## EXERCISE
Could you return every line of the material that contains the word "facts"?

## MATERIAL FOR THIS EXERCISE
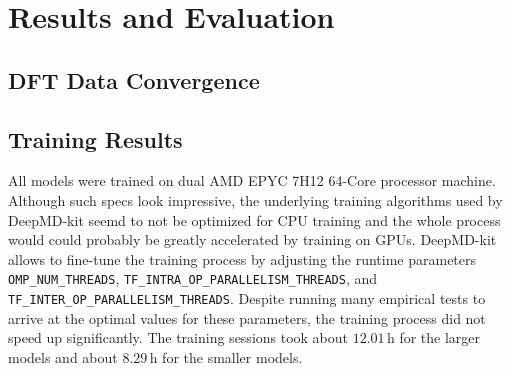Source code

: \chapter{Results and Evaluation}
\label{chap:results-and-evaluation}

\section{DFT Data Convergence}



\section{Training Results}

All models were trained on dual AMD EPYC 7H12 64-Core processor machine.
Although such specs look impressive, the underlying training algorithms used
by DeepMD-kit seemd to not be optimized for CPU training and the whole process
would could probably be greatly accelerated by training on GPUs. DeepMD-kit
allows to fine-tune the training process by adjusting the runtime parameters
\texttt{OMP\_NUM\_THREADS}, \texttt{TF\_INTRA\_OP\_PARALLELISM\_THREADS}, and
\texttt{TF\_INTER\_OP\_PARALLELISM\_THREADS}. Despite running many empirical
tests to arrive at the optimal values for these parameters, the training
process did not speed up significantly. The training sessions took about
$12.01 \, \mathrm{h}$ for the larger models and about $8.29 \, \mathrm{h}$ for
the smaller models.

...

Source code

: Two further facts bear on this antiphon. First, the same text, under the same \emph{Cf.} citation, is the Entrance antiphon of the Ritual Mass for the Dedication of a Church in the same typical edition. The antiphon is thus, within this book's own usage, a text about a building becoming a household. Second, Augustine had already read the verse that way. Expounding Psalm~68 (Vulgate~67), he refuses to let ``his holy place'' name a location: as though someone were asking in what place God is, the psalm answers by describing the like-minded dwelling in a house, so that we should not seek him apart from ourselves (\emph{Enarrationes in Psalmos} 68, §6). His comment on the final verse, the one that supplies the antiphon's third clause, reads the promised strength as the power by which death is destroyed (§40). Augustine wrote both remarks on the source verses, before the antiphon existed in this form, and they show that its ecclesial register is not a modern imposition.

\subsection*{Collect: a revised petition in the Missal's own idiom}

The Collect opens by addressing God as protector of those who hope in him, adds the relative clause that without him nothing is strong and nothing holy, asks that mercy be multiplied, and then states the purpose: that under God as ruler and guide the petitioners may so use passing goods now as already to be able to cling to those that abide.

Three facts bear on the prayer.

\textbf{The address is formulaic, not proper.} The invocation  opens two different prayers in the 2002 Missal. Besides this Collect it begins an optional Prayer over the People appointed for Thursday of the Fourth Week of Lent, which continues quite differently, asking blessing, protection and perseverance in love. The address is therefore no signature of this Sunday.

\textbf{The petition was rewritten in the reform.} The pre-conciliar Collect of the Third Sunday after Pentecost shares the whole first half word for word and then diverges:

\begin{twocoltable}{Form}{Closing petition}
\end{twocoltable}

==

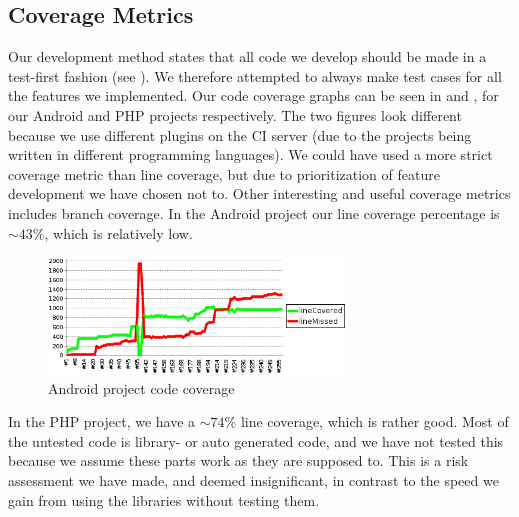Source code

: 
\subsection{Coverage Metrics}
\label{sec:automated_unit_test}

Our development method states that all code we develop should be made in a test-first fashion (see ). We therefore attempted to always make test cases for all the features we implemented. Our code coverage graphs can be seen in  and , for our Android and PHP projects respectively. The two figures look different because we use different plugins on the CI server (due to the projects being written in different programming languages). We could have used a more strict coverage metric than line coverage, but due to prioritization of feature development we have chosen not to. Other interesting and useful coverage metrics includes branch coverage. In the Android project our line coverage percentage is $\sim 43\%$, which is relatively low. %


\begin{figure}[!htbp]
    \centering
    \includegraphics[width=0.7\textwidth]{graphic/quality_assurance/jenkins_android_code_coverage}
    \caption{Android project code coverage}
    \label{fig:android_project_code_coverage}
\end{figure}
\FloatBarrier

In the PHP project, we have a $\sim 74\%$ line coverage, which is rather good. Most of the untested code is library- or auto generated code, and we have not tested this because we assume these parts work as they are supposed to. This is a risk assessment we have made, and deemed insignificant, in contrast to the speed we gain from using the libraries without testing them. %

## FINISHED EXERCISE
: Two further facts bear on this antiphon. First, the same text, under the same \emph{Cf.} citation, is the Entrance antiphon of the Ritual Mass for the Dedication of a Church in the same typical edition. The antiphon is thus, within this book's own usage, a text about a building becoming a household. Second, Augustine had already read the verse that way. Expounding Psalm~68 (Vulgate~67), he refuses to let ``his holy place'' name a location: as though someone were asking in what place God is, the psalm answers by describing the like-minded dwelling in a house, so that we should not seek him apart from ourselves (\emph{Enarrationes in Psalmos} 68, §6). His comment on the final verse, the one that supplies the antiphon's third clause, reads the promised strength as the power by which death is destroyed (§40). Augustine wrote both remarks on the source verses, before the antiphon existed in this form, and they show that its ecclesial register is not a modern imposition.
Three facts bear on the prayer.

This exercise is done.